> _EXERCISE REQUIREMENTS_:
Where the listing below has a line with "### Title: Generalizable", write out exactly that line and every line after it, stopping after the line with "and clothing types, are".

> _MATERIAL SHOWN_:

■ ■ ■

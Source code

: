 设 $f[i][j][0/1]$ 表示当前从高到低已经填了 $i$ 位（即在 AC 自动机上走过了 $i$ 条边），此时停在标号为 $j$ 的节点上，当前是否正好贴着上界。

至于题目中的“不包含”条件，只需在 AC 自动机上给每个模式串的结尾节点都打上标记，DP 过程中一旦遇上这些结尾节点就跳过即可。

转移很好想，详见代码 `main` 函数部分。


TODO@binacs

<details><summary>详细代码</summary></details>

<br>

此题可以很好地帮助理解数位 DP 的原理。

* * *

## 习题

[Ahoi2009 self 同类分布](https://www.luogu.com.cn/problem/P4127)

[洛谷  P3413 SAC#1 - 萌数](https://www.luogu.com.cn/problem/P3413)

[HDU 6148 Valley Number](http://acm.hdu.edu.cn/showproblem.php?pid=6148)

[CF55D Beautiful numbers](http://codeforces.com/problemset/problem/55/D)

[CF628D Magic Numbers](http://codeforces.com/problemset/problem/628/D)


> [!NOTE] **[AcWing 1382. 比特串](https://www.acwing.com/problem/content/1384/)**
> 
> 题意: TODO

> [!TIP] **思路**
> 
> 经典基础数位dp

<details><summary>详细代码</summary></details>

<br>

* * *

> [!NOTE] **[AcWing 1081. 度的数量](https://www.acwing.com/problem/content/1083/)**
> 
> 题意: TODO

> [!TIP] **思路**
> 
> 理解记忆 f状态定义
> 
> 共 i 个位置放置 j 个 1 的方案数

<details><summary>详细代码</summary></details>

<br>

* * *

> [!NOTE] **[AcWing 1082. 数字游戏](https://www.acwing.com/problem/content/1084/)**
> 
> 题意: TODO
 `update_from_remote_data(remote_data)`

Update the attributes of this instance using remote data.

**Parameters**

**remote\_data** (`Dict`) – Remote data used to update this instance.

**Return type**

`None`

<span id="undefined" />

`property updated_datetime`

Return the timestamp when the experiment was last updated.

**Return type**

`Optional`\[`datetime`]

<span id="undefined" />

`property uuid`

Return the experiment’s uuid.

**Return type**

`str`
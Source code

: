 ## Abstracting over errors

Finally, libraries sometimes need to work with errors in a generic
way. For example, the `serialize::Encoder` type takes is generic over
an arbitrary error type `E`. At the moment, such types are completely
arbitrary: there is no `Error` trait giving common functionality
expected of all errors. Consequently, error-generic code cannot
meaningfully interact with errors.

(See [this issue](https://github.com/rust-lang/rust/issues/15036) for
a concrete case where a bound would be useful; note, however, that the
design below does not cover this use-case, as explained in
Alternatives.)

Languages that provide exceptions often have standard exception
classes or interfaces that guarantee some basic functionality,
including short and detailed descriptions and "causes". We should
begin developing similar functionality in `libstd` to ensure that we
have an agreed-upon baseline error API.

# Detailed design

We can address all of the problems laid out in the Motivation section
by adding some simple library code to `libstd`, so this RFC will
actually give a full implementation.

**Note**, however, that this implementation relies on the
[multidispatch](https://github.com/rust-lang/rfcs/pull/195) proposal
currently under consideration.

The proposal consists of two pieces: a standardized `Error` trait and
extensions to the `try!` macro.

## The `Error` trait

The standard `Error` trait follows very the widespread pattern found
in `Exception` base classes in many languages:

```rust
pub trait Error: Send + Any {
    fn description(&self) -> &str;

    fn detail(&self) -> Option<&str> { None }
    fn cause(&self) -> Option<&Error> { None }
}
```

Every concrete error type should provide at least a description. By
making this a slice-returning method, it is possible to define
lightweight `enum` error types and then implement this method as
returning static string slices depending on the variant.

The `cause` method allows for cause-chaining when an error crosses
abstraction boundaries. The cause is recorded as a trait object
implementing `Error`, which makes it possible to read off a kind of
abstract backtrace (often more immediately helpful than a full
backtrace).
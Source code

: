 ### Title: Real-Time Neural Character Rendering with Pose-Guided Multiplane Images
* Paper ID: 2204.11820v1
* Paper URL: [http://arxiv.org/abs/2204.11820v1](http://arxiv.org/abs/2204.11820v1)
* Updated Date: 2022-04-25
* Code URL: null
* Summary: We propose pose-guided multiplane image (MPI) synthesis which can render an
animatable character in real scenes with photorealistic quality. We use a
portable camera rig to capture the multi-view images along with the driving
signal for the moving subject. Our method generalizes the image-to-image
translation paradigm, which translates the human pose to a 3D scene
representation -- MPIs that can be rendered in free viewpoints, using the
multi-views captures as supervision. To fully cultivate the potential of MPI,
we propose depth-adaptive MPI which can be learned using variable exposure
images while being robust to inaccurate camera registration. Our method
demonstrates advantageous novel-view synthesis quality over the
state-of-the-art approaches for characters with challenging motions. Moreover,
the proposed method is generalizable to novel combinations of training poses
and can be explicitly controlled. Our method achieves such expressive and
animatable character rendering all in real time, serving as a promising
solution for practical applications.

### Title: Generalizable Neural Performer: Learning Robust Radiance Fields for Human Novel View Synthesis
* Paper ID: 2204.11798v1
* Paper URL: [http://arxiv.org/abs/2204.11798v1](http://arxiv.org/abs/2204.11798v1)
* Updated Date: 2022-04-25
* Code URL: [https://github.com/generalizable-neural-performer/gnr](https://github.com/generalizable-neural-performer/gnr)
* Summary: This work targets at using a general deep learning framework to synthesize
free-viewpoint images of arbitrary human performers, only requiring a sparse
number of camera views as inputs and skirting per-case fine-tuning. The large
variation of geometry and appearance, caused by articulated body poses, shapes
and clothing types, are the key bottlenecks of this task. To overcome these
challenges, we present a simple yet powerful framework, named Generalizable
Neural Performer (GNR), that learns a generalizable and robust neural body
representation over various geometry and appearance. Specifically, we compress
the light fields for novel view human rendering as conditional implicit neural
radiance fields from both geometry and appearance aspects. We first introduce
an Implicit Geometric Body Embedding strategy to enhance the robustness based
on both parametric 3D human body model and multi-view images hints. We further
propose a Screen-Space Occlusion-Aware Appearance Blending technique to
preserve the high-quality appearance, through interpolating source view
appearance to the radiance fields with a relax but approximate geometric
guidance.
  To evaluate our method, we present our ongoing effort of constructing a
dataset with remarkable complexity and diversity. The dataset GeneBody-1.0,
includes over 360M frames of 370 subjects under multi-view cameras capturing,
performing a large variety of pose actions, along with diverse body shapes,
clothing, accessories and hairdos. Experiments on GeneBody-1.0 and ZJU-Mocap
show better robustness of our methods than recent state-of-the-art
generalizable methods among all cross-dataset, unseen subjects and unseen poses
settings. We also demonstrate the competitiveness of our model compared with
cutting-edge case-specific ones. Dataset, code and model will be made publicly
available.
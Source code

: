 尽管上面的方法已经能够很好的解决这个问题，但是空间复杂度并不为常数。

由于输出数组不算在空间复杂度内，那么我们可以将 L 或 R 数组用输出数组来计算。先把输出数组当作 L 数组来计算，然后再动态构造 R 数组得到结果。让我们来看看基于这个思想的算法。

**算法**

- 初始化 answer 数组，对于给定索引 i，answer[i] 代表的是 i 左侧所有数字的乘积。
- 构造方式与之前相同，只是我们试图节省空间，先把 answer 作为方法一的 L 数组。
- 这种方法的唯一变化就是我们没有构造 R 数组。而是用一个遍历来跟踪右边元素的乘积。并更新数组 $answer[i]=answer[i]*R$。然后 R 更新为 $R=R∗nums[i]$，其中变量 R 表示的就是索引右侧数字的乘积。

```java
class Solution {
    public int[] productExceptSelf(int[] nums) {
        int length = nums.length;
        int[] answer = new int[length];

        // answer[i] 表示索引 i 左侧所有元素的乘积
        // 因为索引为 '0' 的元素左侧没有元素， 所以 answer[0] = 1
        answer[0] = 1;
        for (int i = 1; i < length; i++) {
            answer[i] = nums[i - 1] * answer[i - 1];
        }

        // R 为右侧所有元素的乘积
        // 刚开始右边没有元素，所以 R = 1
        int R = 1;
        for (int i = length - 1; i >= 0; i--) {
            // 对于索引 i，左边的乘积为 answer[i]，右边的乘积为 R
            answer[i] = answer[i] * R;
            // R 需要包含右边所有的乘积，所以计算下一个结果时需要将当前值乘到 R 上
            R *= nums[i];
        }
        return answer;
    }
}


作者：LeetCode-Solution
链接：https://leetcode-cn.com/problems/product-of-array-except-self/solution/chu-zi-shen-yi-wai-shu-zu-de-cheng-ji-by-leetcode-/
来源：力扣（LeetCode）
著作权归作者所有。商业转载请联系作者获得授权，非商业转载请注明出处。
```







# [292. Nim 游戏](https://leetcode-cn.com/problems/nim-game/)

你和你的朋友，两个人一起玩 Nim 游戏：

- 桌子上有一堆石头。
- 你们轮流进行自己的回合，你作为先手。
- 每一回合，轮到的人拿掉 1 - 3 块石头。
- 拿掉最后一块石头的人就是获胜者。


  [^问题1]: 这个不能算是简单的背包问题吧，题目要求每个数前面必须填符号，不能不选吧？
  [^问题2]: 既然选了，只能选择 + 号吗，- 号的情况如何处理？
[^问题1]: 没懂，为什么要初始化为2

■ ■ ■

> _ANSWER TO THE EXERCISE_:
### Title: Generalizable Neural Performer: Learning Robust Radiance Fields for Human Novel View Synthesis
* Paper ID: 2204.11798v1
* Paper URL: [http://arxiv.org/abs/2204.11798v1](http://arxiv.org/abs/2204.11798v1)
* Updated Date: 2022-04-25
* Code URL: [https://github.com/generalizable-neural-performer/gnr](https://github.com/generalizable-neural-performer/gnr)
* Summary: This work targets at using a general deep learning framework to synthesize
free-viewpoint images of arbitrary human performers, only requiring a sparse
number of camera views as inputs and skirting per-case fine-tuning. The large
variation of geometry and appearance, caused by articulated body poses, shapes
and clothing types, are the key bottlenecks of this task. To overcome these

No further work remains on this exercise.